Finding latent encoding bugs

Tue Oct 28 20:25:40 CDT 2008

On Wed, Oct 29, 2008 at 1:23 AM, Matt Mackall <mpm at selenic.com> wrote:
> Python likes to pretend that Unicode objects are just like strings, an
> idea that seems nice in practice, but generally results in code working
> for the developer but not in the field.
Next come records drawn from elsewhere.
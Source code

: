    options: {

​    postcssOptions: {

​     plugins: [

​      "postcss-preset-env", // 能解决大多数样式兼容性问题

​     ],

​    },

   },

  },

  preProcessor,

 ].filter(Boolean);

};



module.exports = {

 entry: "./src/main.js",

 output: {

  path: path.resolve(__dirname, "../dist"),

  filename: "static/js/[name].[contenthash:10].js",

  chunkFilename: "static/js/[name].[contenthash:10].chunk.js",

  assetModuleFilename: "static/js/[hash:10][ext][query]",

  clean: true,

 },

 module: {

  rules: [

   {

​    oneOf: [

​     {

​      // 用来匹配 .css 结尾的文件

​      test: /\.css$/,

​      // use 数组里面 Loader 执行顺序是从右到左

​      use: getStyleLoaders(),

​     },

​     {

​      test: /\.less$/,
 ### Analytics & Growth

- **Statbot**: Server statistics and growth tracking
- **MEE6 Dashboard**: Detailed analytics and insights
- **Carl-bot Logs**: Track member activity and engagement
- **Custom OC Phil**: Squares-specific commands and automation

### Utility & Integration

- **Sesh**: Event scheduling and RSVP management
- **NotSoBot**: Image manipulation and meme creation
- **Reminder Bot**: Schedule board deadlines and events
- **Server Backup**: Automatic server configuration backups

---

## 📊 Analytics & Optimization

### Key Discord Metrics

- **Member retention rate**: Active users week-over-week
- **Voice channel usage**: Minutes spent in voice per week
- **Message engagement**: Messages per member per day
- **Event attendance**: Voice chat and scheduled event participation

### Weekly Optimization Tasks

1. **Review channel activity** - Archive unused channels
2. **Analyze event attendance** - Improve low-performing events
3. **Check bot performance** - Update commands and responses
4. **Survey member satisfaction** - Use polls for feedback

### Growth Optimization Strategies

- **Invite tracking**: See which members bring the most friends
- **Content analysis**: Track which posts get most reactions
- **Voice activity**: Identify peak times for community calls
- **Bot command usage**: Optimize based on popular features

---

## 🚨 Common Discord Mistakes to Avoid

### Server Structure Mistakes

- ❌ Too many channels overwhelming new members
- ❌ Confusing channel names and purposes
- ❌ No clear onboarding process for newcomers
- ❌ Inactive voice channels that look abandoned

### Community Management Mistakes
Because Unicode strings can
> 'infect' normal strings, the bug can crop up far from where the Unicode
> string was introduced.
>
> So we try to follow three guidelines:
>
> (a) never pass Unicode objects inside hg, only utf-8 or local strings
> (b) explicitly transcode strings (with util.tolocal or fromlocal)
> (c) minimize transcoding by doing everything in the local encoding where
> possible, centralizing transcoding to the (very few) places that need it
>
> But because it's so easy for Unicode strings to sneak in when dealing
> with encodings and third-party code, I've come up with the following
> hack to quickly find all the spots where Unicode strings are getting
> transparently converted to regular strings or vice-versa, most of which
> are potential bugs if we encounter characters we can't convert:
>
[snip]
> Failed test-notify-changegroup: output changed

regarding this one, at least the apparent failure isn't from us, the traceback
is generated during the loading of emails.Headers.

regards,

Benoit